Possible Complications of Biliopancreatic Diversion With Duodenal Switch
Like most surgical procedures, biliopancreatic diversion with duodenal switch, a type of weight loss surgery, can lead to some complications. These complications can occur shortly after the surgery (early complications) or over time (late complications). The early complications commonly include a ‘leak’ in the surgical connections (anastomotic leak) and bleeding (hemorrhage). Late complications usually involve problems related to nutrition.
An anastomotic leak is when the connections made during surgery start leaking. It happens in about 1.14% of these surgeries, which is similar to the risk in another type of weight-loss surgery (Roux en-Y gastric bypass). Leaks most likely happen at the place where the surgeon connected the new pathway for food (the duodenum). Although leaks can happen from other places, these are quite rare. When a patient develops a leak, they often show symptoms like a fast heartbeat (tachycardia), rapid breathing, or fever. The best way to check for a leak is with a CT scan that uses a contrast dye. If the leak is fresh, the patient might need to go back into surgery.
Bleeding after surgery happens less than 1% of the time. Depending on where the bleeding occurs—inside or outside the new path for food—it will be treated differently. If the patient is feeling unwell and the bleeding doesn’t stop with standard treatments, surgery might be needed again.
This type of weight-loss surgery can also lead to nutritional problems, more so than other bariatric procedures. After surgery, many patients require supplements because they might not get enough nutrients from their food. They could become anemic (low iron), malnourished, develop calcium deficiencies, or lack certain vitamins like B1, B12, and folate.
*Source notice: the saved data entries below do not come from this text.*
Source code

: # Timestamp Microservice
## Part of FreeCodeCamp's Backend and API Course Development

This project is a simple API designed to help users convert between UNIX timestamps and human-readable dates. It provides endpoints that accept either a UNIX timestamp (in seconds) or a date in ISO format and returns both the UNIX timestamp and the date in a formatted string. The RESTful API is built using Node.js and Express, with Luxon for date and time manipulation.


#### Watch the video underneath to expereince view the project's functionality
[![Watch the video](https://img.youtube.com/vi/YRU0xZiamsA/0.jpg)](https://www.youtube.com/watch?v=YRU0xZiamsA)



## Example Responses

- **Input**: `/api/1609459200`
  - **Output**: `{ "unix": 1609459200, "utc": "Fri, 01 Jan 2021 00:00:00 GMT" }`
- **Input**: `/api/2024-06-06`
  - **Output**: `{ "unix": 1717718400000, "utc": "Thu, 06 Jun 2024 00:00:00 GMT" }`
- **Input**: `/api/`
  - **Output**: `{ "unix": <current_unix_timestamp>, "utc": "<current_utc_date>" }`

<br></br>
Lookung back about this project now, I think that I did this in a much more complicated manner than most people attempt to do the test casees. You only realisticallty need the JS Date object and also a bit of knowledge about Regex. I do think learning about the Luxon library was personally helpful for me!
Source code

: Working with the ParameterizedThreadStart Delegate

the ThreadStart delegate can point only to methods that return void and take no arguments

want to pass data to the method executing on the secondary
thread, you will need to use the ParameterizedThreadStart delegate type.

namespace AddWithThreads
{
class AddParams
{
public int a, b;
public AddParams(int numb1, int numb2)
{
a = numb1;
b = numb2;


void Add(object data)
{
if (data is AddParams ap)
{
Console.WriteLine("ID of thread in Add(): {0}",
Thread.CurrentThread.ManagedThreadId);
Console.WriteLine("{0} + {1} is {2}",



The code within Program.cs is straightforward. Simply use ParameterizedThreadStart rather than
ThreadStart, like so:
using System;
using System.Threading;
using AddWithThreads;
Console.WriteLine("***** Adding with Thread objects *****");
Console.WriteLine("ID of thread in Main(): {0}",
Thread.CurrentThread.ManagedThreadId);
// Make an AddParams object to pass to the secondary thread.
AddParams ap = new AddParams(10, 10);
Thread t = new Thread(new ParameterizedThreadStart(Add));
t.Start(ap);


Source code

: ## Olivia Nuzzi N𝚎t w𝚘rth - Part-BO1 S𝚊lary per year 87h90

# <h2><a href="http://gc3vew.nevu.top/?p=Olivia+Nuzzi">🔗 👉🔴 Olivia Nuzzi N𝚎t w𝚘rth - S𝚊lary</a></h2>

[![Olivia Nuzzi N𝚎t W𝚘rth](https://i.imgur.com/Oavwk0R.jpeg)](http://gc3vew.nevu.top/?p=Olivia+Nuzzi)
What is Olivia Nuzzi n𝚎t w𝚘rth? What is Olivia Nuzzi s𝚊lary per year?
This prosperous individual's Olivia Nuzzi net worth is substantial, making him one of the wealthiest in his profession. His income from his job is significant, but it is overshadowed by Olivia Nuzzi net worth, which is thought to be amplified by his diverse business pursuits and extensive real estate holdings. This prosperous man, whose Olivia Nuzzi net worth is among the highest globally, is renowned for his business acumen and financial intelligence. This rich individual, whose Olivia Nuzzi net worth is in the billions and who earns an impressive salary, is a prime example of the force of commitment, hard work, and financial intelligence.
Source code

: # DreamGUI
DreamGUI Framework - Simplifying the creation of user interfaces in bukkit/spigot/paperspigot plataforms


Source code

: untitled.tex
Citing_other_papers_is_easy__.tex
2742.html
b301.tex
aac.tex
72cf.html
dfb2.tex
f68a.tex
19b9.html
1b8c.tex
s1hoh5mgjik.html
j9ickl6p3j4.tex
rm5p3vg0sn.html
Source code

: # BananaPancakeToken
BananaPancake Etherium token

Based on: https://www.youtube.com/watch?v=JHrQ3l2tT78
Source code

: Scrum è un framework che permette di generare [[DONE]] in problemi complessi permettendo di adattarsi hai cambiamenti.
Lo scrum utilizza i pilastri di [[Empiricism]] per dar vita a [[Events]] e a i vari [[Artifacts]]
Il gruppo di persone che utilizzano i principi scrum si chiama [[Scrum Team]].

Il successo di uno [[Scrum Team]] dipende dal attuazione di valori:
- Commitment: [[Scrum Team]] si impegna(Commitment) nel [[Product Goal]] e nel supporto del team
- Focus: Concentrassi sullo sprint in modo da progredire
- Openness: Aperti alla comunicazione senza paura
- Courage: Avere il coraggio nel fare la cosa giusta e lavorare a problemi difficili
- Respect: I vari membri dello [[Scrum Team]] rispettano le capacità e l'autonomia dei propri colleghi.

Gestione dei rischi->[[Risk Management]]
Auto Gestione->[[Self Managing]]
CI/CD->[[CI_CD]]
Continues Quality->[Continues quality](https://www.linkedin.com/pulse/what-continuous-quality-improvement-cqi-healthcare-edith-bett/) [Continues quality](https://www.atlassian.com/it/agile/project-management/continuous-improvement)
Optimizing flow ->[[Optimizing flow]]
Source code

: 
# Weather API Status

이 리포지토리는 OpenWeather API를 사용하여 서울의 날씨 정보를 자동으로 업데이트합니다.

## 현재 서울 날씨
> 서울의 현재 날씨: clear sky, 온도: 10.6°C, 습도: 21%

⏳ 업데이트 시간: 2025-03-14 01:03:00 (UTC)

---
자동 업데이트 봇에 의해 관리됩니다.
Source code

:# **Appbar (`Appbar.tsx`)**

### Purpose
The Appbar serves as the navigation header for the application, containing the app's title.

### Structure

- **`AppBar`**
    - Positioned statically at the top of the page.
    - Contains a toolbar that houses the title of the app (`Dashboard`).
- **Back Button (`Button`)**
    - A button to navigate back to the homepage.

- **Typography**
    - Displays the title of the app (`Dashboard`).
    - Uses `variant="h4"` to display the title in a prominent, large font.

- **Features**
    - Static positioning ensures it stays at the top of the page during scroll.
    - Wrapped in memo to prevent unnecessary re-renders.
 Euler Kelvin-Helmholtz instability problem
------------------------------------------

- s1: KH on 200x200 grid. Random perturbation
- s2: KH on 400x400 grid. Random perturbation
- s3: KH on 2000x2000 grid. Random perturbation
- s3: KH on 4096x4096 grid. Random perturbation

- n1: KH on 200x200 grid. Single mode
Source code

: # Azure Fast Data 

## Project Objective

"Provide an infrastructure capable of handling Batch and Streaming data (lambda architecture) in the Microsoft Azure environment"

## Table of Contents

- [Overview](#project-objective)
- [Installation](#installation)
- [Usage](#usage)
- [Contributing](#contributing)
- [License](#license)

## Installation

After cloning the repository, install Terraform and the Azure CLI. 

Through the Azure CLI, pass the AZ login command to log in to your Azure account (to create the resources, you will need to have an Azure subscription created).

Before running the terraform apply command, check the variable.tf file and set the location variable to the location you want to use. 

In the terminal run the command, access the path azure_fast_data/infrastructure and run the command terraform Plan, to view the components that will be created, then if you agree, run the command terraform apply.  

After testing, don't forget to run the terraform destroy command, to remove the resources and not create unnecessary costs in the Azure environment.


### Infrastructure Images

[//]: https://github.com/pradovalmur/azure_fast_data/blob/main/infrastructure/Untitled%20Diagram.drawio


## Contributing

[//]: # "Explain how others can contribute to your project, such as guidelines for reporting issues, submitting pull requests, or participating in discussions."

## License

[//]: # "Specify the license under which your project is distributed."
Having regular follow-ups and the necessary medical tests is essential to keep track of and manage these deficiencies.
What Else Should I Know About Biliopancreatic Diversion With Duodenal Switch?
Biliopancreatic diversion with duodenal switch is a type of weight loss surgery that is becoming more common in the United States. However, it’s not as popular yet as other procedures, such as the sleeve gastrectomy and the Roux en-Y gastric bypass.
Research has shown that the long-term results of this procedure are similar to those of the Roux en-Y gastric bypass and sleeve gastrectomy. But there are a few key differences. For instance, this procedure often produces better results for individuals who are extremely overweight, with a Body Mass Index (BMI) over 50 kg/m2. These patients are often able to lose more weight and keep it off better than those undergoing other types of weight loss surgeries.
The biliopancreatic diversion with duodenal switch has also been found to be more effective in treating diabetes and reducing excessive fats in the blood (hyperlipidemia)
However, it’s important to note that this procedure comes with a higher risk of nutritional deficiencies. Therefore, if you have this procedure, you’ll need to take part in a follow-up program to ensure that you’re getting the nutrients your body needs.